O Brasil se prepara para sediar o maior evento climático do planeta — e a Amazônia está no centro das atenções.

A realização da COP30 em Belém, no coração da Amazônia, é um marco histórico. É a primeira vez que a Conferência das Nações Unidas sobre Mudanças Climáticas acontece na região mais simbólica da luta ambiental.
Mais do que um encontro de líderes mundiais, a COP30 promete redefinir o papel do Brasil na agenda global do clima.

Em um momento de urgência ecológica, sediar a conferência é uma oportunidade para o país:

  • Reafirmar compromissos climáticos, especialmente a meta de zerar o desmatamento ilegal até 2030;

  • Fortalecer o protagonismo indígena e comunitário nas decisões ambientais;

  • Estimular a bioeconomia, conectando ciência, inovação e saberes tradicionais.

Mas os desafios também são grandes.
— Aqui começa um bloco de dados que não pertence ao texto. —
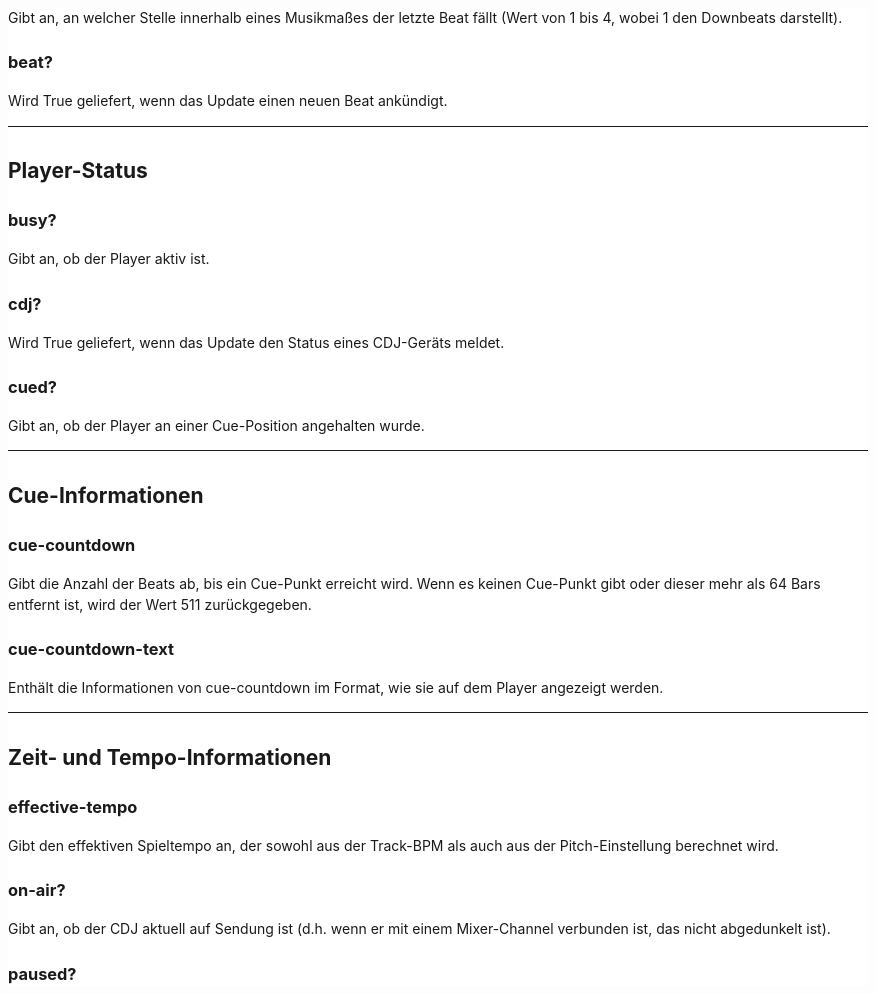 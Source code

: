 Gibt an, an welcher Stelle innerhalb eines Musikmaßes der letzte Beat fällt (Wert von 1 bis 4, wobei 1 den Downbeats darstellt).

### beat?

Wird True geliefert, wenn das Update einen neuen Beat ankündigt.

---

## Player-Status

### busy?

Gibt an, ob der Player aktiv ist.

### cdj?

Wird True geliefert, wenn das Update den Status eines CDJ-Geräts meldet.

### cued?

Gibt an, ob der Player an einer Cue-Position angehalten wurde.

---

## Cue-Informationen

### cue-countdown

Gibt die Anzahl der Beats ab, bis ein Cue-Punkt erreicht wird. Wenn es keinen Cue-Punkt gibt oder dieser mehr als 64 Bars entfernt ist, wird der Wert 511 zurückgegeben.

### cue-countdown-text

Enthält die Informationen von cue-countdown im Format, wie sie auf dem Player angezeigt werden.

---

## Zeit- und Tempo-Informationen

### effective-tempo

Gibt den effektiven Spieltempo an, der sowohl aus der Track-BPM als auch aus der Pitch-Einstellung berechnet wird.

### on-air?

Gibt an, ob der CDJ aktuell auf Sendung ist (d.h. wenn er mit einem Mixer-Channel verbunden ist, das nicht abgedunkelt ist).

### paused?

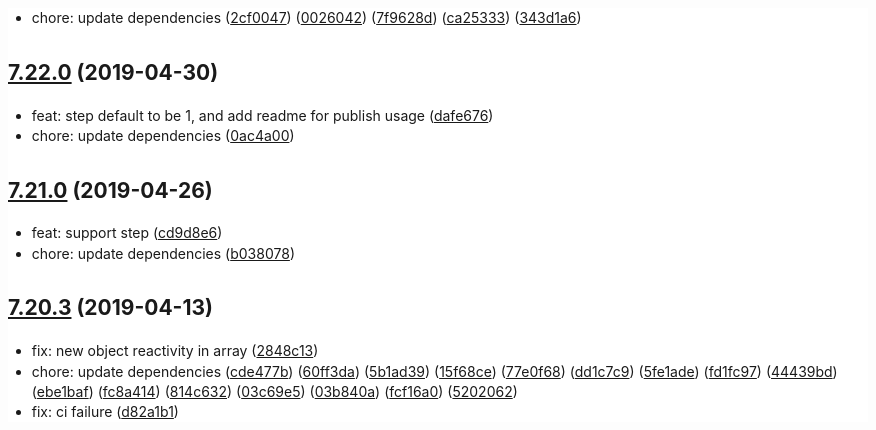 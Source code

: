 * chore: update dependencies ([2cf0047](https://github.com/plantain-00/schema-based-json-editor/commit/2cf00476e83619afeebdee74ef430e12e58d5b80)) ([0026042](https://github.com/plantain-00/schema-based-json-editor/commit/0026042da79abf9765d127b06ff8ee55e86074d5)) ([7f9628d](https://github.com/plantain-00/schema-based-json-editor/commit/7f9628d34cd390a85f5f99033e5cf879cc76a256)) ([ca25333](https://github.com/plantain-00/schema-based-json-editor/commit/ca25333bafa203714d05c1ecaaed5960ee0b21e1)) ([343d1a6](https://github.com/plantain-00/schema-based-json-editor/commit/343d1a6e74d8e1af35753ebc62d831c10b4150de))

## [7.22.0](https://github.com/plantain-00/schema-based-json-editor/compare/v7.21.0...v7.22.0) (2019-04-30)
  
* feat: step default to be 1, and add readme for publish usage ([dafe676](https://github.com/plantain-00/schema-based-json-editor/commit/dafe6765b177f859ffc9ccc673569d714da2fd94))
* chore: update dependencies ([0ac4a00](https://github.com/plantain-00/schema-based-json-editor/commit/0ac4a006c0a0950d7517aac7edd8d91e2125820c))

## [7.21.0](https://github.com/plantain-00/schema-based-json-editor/compare/v7.20.3...v7.21.0) (2019-04-26)
  
* feat: support step ([cd9d8e6](https://github.com/plantain-00/schema-based-json-editor/commit/cd9d8e6b9cdbc17b45e52efee34ad02a87485b35))
* chore: update dependencies ([b038078](https://github.com/plantain-00/schema-based-json-editor/commit/b03807841e0e63e22c4ba299fdc7361da2a7c425))

## [7.20.3](https://github.com/plantain-00/schema-based-json-editor/compare/v7.20.2...v7.20.3) (2019-04-13)
  
* fix: new object reactivity in array ([2848c13](https://github.com/plantain-00/schema-based-json-editor/commit/2848c13891c7f88fd69861759d35c431b2308cdc))
* chore: update dependencies ([cde477b](https://github.com/plantain-00/schema-based-json-editor/commit/cde477b0749d628f0250d75d50606b09883c50d5)) ([60ff3da](https://github.com/plantain-00/schema-based-json-editor/commit/60ff3da44caa5465f8ebbdc02979767c223df631)) ([5b1ad39](https://github.com/plantain-00/schema-based-json-editor/commit/5b1ad398118658c69a02b1b1758d0f8f94e6468b)) ([15f68ce](https://github.com/plantain-00/schema-based-json-editor/commit/15f68ce586119b93fb57382254b0a71f6e3e046c)) ([77e0f68](https://github.com/plantain-00/schema-based-json-editor/commit/77e0f689fd0ddca3b767a3993d4a4c6023933a40)) ([dd1c7c9](https://github.com/plantain-00/schema-based-json-editor/commit/dd1c7c90ea97a55d4e0762df882c5157f81d80cb)) ([5fe1ade](https://github.com/plantain-00/schema-based-json-editor/commit/5fe1aded5685d060663913c37f82c47c3dc93f45)) ([fd1fc97](https://github.com/plantain-00/schema-based-json-editor/commit/fd1fc97d0ace01921ea02075a1ac3a27813e511c)) ([44439bd](https://github.com/plantain-00/schema-based-json-editor/commit/44439bd3ba7964a3fdfcff6c7c948543c59fa456)) ([ebe1baf](https://github.com/plantain-00/schema-based-json-editor/commit/ebe1baf3bfa8b2852243027b01a09b5fd207053a)) ([fc8a414](https://github.com/plantain-00/schema-based-json-editor/commit/fc8a414f8b9af9c520452c5ed95584910be3abe1)) ([814c632](https://github.com/plantain-00/schema-based-json-editor/commit/814c6324f169a997d6236c6355c25d18cd380e16)) ([03c69e5](https://github.com/plantain-00/schema-based-json-editor/commit/03c69e51623064e4c150978a38ad7d9b9e777447)) ([03b840a](https://github.com/plantain-00/schema-based-json-editor/commit/03b840aac1f2f444adf4589664d80635c6096146)) ([fcf16a0](https://github.com/plantain-00/schema-based-json-editor/commit/fcf16a0252ca41ea29ff9628d5907fd79575687f)) ([5202062](https://github.com/plantain-00/schema-based-json-editor/commit/5202062f1ec3ff76c997714ac3e990af14ea5ef5))
* fix: ci failure ([d82a1b1](https://github.com/plantain-00/schema-based-json-editor/commit/d82a1b1b218c555fadefdb4dde0556a42bf62cac))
Belém precisará lidar com a logística de receber mais de 70 mil participantes, além de garantir que as vozes locais — povos da floresta, ribeirinhos, pesquisadores e artistas — tenham espaço real de fala.

A COP30 em Belém não é apenas uma reunião global. É uma convocação para a ação, um convite para pensar o desenvolvimento a partir da floresta em pé.